Listed records:
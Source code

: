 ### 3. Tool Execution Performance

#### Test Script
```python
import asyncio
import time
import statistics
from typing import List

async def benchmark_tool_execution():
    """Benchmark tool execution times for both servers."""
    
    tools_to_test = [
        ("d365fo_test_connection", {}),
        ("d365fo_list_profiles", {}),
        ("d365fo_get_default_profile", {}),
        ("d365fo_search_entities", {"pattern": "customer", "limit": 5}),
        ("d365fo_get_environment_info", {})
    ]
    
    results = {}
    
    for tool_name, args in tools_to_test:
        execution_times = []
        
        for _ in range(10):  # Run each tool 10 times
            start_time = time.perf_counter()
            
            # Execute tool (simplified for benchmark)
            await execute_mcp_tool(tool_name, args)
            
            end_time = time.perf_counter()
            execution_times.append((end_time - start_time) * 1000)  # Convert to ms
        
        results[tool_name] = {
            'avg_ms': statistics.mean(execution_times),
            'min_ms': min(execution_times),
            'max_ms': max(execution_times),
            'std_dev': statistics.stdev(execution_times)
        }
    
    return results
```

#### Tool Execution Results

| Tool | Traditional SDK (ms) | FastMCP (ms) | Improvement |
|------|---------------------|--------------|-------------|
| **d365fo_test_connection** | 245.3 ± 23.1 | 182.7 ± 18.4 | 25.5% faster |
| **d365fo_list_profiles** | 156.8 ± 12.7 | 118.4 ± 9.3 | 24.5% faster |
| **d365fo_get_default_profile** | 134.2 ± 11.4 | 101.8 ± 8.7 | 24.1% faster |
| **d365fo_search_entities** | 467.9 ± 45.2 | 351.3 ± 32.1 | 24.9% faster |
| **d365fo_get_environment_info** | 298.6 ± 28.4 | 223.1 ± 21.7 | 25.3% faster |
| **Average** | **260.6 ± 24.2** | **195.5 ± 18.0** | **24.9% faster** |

Description of the task: Copy exactly. The range runs from the line containing "24.9% faster |" through the last line of the data.

The completed task:
| **d365fo_search_entities** | 467.9 ± 45.2 | 351.3 ± 32.1 | 24.9% faster |
| **d365fo_get_environment_info** | 298.6 ± 28.4 | 223.1 ± 21.7 | 25.3% faster |
| **Average** | **260.6 ± 24.2** | **195.5 ± 18.0** | **24.9% faster** |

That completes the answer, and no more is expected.